AlphaFold3 at TACC

Last update: May 5, 2025

AlphaFold3 is Google Deepmind's latest deep learning model for predicting the structure and interactions of biological macromolecules, including proteins, nucleic acids, small molecules, ions, and post-translational modifications. AlphaFold3 significantly expands the capabilities of AlphaFold2, offering highly accurate complex structure predictions beyond protein folding alone. In November 2024, the developers made the source code available on Github and published a Nature paper (supplementary information) describing the method. In addition to the software, AlphaFold3 depends on ~253 GB of databases and model parameters. Researchers interested in making protein structure predictions with AlphaFold3 are encouraged to follow the guide below, and use the databases that have been prepared.

Installations at TACC

Important

To run AlphaFold3 on TACC Systems, you must obtain the model parameters directly from Google by completing this form.

See Google's AlphaFold 3 Model Parameters Terms of Use

Table 1. Installations at TACC

HPC Resource	Versions
Lonestar6	AlphaFold3: v3.0.1 Data: `/scratch/tacc/apps/bio/alphafold3/3.0.1/data` Examples: `/scratch/tacc/apps/bio/alphafold3/3.0.1/examples` Module: `/scratch/tacc/apps/bio/alphafold3/modulefiles`
Frontera	AlphaFold3: v3.0.1 Coming soon
Stampede3	AlphaFold3: v3.0.1 Coming soon
Vista	AlphaFold3: v3.0.1 Coming soon

Access

Due to AlphaFold's licensing restrictions, users must obtain the model parameters directly from Google DeepMind. To obtain the model parameters:

Visit the following form: AlphaFold3 Model Request Form
Submit the request using an institutional email address.
Once approved, you will receive instructions for downloading a folder containing the model paramters.

After downloading, you must manually place the model parameters in the appropriate directory in your work environment.

Note: TACC cannot distribute the AlphaFold3 model parameters.

Running AlphaFold3

Important

AlphaFold3 is being tested for performance and I/O efficiency - the instructions below are subject to change.

Directory Structure

We highly recommend running AlphaFold3 from your $SCRATCH directory A typical working directory may look like this:

alphafold3_project/
├── input/
│   └── example_input.json
├── output/
└── slurm_jobs/

Input Preparation

AlphaFold3 expects a single .json input file describing the molecular system to be predicted.

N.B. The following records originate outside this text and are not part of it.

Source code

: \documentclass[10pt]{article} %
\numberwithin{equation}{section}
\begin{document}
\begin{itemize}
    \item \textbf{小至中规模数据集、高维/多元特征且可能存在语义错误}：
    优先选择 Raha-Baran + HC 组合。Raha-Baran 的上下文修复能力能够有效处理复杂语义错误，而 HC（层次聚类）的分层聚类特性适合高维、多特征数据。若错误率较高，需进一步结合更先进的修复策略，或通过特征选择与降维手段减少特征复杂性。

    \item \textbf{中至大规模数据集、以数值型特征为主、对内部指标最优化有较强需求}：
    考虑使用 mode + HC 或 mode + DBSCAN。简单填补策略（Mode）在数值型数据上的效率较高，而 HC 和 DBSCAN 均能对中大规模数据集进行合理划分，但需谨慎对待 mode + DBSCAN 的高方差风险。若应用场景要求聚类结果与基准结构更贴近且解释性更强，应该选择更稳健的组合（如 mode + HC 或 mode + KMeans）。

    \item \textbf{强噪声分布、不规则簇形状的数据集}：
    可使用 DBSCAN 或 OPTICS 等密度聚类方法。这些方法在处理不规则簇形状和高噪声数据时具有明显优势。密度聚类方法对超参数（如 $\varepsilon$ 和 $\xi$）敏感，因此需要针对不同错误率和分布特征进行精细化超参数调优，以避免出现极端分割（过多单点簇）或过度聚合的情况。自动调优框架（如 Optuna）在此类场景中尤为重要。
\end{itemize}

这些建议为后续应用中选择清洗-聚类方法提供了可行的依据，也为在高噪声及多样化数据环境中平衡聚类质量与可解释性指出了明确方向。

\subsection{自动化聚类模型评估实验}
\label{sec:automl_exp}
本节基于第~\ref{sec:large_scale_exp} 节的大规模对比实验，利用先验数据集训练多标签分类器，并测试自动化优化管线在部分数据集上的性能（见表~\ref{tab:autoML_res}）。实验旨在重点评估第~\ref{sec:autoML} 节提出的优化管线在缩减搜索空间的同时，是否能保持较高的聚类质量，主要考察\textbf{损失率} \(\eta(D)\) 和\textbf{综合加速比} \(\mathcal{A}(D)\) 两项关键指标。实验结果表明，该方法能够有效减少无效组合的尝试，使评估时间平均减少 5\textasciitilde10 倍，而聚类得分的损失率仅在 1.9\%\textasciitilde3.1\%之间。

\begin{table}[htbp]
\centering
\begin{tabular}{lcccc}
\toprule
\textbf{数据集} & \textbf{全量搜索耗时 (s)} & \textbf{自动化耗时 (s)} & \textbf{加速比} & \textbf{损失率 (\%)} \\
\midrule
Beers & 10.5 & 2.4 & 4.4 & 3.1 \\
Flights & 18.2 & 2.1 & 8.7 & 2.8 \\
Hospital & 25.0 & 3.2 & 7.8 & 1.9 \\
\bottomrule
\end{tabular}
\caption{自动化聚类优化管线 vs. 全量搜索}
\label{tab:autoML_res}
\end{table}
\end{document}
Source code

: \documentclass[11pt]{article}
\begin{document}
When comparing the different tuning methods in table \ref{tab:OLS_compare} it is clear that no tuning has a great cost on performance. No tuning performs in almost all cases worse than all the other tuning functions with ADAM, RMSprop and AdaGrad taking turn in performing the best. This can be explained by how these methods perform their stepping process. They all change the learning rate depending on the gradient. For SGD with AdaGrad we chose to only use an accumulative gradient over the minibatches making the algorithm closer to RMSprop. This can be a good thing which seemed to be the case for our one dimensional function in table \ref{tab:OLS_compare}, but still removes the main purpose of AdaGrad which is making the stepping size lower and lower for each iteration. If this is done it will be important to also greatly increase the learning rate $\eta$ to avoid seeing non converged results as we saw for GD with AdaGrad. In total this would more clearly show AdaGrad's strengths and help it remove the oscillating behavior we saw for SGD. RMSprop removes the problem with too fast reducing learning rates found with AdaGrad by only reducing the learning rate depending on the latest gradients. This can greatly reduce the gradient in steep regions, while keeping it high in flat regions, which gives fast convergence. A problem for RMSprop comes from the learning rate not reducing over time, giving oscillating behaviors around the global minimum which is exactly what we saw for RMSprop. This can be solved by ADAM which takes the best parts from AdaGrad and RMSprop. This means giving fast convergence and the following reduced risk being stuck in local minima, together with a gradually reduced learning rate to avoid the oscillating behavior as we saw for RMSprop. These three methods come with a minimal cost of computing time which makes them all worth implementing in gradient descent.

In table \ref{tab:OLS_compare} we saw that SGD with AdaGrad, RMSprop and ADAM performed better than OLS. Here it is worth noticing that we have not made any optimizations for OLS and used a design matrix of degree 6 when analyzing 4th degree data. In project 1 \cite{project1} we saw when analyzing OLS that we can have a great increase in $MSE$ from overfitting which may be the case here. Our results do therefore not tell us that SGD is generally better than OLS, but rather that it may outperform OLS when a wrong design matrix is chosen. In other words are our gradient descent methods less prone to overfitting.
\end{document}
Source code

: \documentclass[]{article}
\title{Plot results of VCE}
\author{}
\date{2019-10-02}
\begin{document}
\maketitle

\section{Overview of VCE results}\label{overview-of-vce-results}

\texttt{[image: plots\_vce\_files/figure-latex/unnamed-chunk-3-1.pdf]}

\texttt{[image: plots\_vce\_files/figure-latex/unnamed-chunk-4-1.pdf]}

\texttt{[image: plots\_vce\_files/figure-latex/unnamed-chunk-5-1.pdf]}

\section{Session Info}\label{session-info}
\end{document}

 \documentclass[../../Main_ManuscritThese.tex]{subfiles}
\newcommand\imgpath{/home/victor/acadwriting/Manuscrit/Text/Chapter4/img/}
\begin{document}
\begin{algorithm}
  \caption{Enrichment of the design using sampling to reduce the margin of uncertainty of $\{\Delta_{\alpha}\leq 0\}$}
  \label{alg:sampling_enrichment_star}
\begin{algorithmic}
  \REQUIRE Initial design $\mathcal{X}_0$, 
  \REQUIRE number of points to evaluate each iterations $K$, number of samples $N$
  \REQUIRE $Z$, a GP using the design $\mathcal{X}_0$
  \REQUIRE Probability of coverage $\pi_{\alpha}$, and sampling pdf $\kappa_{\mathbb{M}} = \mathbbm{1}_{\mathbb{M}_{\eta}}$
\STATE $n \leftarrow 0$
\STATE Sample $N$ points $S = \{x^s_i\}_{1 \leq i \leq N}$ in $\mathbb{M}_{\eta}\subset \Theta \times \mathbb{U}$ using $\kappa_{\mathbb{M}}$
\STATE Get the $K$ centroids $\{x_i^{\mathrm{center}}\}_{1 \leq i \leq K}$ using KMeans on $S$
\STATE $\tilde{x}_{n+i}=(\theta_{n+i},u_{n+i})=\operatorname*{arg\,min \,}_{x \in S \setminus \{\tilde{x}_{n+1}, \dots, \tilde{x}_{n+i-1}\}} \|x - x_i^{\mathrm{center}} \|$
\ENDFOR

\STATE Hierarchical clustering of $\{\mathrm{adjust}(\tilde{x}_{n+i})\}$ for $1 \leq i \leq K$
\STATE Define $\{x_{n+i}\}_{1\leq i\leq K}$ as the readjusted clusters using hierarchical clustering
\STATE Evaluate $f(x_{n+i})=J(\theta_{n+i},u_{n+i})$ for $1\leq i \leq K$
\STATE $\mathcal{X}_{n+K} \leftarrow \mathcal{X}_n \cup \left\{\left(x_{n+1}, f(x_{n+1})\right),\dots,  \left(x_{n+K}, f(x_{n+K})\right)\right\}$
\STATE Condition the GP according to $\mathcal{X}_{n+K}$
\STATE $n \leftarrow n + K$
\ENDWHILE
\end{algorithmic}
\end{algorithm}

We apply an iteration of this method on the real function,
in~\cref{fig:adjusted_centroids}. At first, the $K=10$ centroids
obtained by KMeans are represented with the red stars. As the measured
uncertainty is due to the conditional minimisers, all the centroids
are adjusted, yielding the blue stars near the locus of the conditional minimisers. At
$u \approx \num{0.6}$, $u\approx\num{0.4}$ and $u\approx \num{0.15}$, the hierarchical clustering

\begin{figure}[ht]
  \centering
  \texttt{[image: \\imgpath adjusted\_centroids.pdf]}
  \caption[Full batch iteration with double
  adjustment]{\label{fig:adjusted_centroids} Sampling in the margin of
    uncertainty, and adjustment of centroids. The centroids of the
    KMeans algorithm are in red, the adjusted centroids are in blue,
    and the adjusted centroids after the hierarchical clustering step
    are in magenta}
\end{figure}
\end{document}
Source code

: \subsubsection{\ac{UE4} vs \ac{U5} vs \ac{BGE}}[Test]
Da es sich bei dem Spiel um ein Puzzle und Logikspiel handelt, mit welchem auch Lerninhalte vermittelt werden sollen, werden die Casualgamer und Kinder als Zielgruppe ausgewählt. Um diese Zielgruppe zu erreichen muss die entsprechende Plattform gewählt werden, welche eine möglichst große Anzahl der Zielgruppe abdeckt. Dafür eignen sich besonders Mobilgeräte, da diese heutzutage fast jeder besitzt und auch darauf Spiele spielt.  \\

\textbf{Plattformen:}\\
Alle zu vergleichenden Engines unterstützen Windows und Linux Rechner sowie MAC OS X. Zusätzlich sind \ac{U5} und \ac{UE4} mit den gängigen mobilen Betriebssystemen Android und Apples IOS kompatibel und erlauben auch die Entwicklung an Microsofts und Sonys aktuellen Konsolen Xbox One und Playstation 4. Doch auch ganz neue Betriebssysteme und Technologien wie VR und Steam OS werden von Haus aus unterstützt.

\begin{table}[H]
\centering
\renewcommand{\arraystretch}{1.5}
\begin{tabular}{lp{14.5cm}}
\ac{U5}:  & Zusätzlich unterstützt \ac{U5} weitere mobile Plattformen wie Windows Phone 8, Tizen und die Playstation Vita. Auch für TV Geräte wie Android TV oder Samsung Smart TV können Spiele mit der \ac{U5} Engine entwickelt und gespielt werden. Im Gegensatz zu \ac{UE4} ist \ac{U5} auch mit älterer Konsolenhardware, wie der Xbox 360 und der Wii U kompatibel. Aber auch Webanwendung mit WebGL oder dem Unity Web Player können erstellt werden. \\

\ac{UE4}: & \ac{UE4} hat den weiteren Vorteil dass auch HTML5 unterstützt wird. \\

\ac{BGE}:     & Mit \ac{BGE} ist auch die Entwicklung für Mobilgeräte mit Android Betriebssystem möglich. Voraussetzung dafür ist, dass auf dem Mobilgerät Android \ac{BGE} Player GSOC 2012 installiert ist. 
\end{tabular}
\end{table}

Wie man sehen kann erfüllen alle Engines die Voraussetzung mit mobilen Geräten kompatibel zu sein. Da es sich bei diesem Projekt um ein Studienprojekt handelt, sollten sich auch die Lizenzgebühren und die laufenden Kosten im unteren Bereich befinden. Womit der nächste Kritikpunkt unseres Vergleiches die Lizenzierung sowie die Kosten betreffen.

The input format is detailed in the official DeepMind documentation. This input file should be uploaded to your $WORK or $SCRATCH (recommended) space. Sample .json input files are provided in the machine-specific "Examples" path listed in Table 1. above.

A valid protein chain may look like:

{
  "name": "UQCR11_Hsapiens",
  "sequences": [
    {
      "protein": {
        "id": "A",
        "sequence": "MVTRFLGPRYRELVKNWVPTAYTWGAVGAVGLVWATDWRLILDWVPYINGKFKKDN"
      }
    }
  ],
  "modelSeeds": [1],
  "dialect": "alphafold3",
  "version": 1
}

SLURM Job Script Preparation

Next, prepare a batch job submission script for running AlphaFold3. Model inference must be run on a GPU. See the AlphaFold3 performance documentation for more information on executing AlphaFold3 jobs in stages to optimize resource utilization.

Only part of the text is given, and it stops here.